[What the task asks] Pull every line from the records that has the word "datos" in it.

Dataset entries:
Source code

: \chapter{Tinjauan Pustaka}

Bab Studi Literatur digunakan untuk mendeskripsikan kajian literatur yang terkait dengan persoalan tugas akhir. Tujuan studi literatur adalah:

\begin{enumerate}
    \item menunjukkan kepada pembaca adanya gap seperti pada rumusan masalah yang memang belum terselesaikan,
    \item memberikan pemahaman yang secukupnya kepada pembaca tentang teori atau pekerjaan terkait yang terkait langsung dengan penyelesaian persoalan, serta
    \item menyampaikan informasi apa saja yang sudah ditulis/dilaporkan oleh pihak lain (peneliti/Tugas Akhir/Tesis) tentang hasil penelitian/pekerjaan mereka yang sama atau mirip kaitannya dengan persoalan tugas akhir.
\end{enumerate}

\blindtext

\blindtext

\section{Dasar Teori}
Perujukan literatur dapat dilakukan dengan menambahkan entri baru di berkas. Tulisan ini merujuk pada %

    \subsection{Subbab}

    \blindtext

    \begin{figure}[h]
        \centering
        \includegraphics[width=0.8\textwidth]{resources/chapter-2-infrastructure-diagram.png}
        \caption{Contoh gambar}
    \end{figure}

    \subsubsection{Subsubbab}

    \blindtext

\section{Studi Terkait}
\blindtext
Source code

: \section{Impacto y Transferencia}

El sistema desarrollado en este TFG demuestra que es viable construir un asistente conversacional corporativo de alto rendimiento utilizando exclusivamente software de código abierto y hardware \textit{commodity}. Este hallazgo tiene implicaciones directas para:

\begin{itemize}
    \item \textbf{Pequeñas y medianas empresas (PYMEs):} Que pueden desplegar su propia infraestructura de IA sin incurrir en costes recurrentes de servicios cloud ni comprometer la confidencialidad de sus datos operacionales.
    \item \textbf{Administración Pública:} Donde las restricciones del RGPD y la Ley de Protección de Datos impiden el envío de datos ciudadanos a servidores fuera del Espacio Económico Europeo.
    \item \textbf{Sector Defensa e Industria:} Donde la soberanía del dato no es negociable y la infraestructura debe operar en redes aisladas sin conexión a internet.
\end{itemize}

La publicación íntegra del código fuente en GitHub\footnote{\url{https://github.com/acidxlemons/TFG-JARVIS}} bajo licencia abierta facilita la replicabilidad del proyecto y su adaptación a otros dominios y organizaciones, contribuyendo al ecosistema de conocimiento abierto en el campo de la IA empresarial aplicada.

[Answer below]
    \item \textbf{Pequeñas y medianas empresas (PYMEs):} Que pueden desplegar su propia infraestructura de IA sin incurrir en costes recurrentes de servicios cloud ni comprometer la confidencialidad de sus datos operacionales.
    \item \textbf{Administración Pública:} Donde las restricciones del RGPD y la Ley de Protección de Datos impiden el envío de datos ciudadanos a servidores fuera del Espacio Económico Europeo.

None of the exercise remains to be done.